Mickey Thompson's Ken Warenr
Accelerating from a standstill to 330 mph in 4.6 seconds, it's a Funny Car's nitro-drinking 7,000 hp that seizes most of the glory. However, although it plays what is arguably an even greater role in achieving such scintillating performance, few give due props to modern tire technology. "Wow, those tires sure do hook!" isn't exactly a common utterance in the grandstands of an NHRA event. Nonetheless, tires are what ensures that that 7,000 hp translate into 5 g's off the starting line and 0.890-second 60-foot times. Why, yes, tires are very underrated.

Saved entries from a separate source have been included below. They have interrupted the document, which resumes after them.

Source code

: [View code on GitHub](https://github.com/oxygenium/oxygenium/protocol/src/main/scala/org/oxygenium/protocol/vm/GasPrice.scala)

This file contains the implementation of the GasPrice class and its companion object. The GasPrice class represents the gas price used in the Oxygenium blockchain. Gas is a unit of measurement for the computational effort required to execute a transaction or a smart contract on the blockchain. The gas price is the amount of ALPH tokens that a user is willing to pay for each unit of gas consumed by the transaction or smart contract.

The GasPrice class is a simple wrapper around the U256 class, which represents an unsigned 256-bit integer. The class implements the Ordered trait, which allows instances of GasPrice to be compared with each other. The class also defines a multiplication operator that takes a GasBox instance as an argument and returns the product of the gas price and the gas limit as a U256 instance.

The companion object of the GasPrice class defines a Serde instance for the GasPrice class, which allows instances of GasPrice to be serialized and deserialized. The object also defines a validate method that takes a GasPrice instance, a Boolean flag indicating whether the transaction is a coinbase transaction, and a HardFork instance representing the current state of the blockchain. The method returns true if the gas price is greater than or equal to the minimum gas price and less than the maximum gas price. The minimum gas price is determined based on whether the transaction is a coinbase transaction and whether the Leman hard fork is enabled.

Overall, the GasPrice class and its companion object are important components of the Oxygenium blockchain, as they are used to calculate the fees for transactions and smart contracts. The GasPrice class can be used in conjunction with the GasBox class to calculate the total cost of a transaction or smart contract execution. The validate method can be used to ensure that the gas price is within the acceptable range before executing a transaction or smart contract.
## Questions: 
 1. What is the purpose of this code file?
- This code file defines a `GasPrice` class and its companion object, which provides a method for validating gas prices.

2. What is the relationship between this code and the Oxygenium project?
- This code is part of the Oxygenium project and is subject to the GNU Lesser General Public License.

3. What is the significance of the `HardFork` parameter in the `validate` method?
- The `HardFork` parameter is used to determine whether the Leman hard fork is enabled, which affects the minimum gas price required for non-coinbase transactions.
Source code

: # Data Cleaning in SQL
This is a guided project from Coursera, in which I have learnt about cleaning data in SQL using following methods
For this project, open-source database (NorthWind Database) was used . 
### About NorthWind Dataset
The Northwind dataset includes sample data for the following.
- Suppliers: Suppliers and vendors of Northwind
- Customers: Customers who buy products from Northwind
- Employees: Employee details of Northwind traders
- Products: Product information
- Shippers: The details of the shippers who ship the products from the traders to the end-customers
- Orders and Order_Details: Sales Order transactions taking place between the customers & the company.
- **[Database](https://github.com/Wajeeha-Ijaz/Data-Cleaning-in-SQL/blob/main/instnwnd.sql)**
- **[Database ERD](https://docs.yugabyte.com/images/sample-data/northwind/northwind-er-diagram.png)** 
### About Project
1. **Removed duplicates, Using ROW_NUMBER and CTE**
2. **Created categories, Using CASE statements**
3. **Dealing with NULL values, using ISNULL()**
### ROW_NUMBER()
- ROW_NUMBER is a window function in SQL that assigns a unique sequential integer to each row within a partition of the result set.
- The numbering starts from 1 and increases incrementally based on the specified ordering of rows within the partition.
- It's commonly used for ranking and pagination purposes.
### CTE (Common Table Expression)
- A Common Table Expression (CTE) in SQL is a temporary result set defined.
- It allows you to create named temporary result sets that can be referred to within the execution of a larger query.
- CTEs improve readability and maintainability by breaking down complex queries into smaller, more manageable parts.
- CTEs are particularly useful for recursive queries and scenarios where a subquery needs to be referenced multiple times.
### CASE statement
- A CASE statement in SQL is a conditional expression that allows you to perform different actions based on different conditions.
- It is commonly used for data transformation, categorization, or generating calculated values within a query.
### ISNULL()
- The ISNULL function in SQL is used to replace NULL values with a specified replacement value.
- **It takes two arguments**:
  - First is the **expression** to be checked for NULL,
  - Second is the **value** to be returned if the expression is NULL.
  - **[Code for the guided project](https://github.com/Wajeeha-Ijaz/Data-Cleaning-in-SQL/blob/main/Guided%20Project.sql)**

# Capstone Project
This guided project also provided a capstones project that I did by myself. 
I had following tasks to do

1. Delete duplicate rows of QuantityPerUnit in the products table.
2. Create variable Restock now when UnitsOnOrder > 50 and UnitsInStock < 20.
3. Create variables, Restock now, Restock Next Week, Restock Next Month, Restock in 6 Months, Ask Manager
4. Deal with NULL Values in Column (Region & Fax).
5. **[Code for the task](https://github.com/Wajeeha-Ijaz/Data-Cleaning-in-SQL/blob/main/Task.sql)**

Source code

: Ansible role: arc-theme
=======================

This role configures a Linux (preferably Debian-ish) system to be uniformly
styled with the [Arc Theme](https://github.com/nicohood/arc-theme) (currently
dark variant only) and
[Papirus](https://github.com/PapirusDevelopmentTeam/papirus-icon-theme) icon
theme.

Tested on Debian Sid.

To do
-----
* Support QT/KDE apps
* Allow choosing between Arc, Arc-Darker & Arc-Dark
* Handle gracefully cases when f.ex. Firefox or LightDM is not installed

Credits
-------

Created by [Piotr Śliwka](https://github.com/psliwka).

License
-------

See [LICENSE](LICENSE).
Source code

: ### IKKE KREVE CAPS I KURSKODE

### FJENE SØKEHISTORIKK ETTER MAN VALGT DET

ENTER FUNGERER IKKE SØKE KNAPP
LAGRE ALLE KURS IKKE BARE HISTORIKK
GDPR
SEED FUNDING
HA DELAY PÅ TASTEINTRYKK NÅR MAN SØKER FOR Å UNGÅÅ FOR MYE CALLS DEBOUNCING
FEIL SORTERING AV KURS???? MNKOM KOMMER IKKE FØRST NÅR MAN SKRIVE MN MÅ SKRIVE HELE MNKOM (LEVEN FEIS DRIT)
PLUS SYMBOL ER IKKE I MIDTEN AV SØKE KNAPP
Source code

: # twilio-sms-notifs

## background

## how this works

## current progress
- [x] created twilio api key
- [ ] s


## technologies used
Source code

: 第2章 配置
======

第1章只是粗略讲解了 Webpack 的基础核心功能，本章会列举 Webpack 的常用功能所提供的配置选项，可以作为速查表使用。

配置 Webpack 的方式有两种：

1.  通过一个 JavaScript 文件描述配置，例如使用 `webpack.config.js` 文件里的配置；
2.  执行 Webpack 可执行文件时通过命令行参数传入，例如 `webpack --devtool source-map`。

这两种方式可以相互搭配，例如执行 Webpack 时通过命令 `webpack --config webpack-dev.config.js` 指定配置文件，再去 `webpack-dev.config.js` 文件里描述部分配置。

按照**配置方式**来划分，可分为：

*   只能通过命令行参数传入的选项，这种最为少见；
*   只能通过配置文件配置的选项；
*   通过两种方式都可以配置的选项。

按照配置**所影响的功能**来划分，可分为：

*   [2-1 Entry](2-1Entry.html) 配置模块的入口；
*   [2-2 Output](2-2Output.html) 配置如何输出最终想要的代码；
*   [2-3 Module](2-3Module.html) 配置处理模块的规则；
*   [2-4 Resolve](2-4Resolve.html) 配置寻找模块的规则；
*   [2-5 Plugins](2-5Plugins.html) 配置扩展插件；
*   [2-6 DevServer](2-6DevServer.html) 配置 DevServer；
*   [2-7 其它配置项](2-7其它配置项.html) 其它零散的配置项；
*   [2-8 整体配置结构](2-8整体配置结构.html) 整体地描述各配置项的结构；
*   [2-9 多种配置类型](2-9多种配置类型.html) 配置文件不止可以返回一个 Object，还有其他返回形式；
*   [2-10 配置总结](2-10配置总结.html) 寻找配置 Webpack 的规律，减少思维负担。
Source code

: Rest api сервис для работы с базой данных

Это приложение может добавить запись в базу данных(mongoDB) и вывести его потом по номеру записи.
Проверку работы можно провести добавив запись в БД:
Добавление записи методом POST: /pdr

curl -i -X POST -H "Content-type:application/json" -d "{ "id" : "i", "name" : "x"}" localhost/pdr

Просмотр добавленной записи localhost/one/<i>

Helping put the power down for pros and weekend warriors alike-since day one-is Mickey Thompson Tires. It's a company that needs no introduction. On any given weekend on any given dragstrip, chances are the vast majority of racers will be running Mickey Thompson drag tires. To help you get the most out of your drag tires, we solicited the expertise of M/T's Ken Warner. Even if you're a seasoned track veteran, Ken's got a bundle of tips that should shave a tenth or two off of your e.t.'s.
Hard vs. Soft
Since drag tires are significantly softer than street tires, racers often assume that softer is always better. This isn't always the case. Creating a tire compound is a very complex process. The goal is to provide the best possible performance relative to the intended use of the tire. "Softer-compound tires are preferable for lightweight vehicles, and harder-compound tires work best on heavier vehicles," explains Ken. "If the compound is too hard on a light vehicle, it may reduce traction and braking ability. If the compound is too soft on a heavy vehicle, it can cause premature wear in addition to performing poorly in regard to traction and braking."
"Drag tires are designed to either dead-hook or spin in a controlled fashion," Ken says. "You must compound the tire for its intended use. Drag cars have many different engine, transmission, and power-adder configurations. A high-horsepower car that utilizes a manual transmission requires a different type of compound than a high-horsepower car with an automatic transmission. When you dump the clutch with a manual transmission, a dead-hook will shake the tires or bog down the motor. A slight amount of controlled spin is preferable, where the right amount of wheel speed and traction allows the car to accelerate rapidly while going through the gear changes. On the other hand, since automatics have torque converters and the launch is not as violent, a dead-hook usually works best. All these factors have to be considered when designing a tire."
Not only have racers run quicker times with ET Street Radials than with ET Streets, M/T also openly admits that this is the case. So did the company shoot itself in the foot? Not exactly. While M/T's drag radials are proven performers, Ken says they are far less forgiving than standard bias-ply slicks. "Due to a drag radial's stiffer construction, they are not as reliable in regard to traction and recovery from spinning as a bias-ply tire," he explains. "Drag radials have the potential to be quicker, but can be very finicky, especially with a manual-transmission car. They generally require a much more time-consuming chassis setup."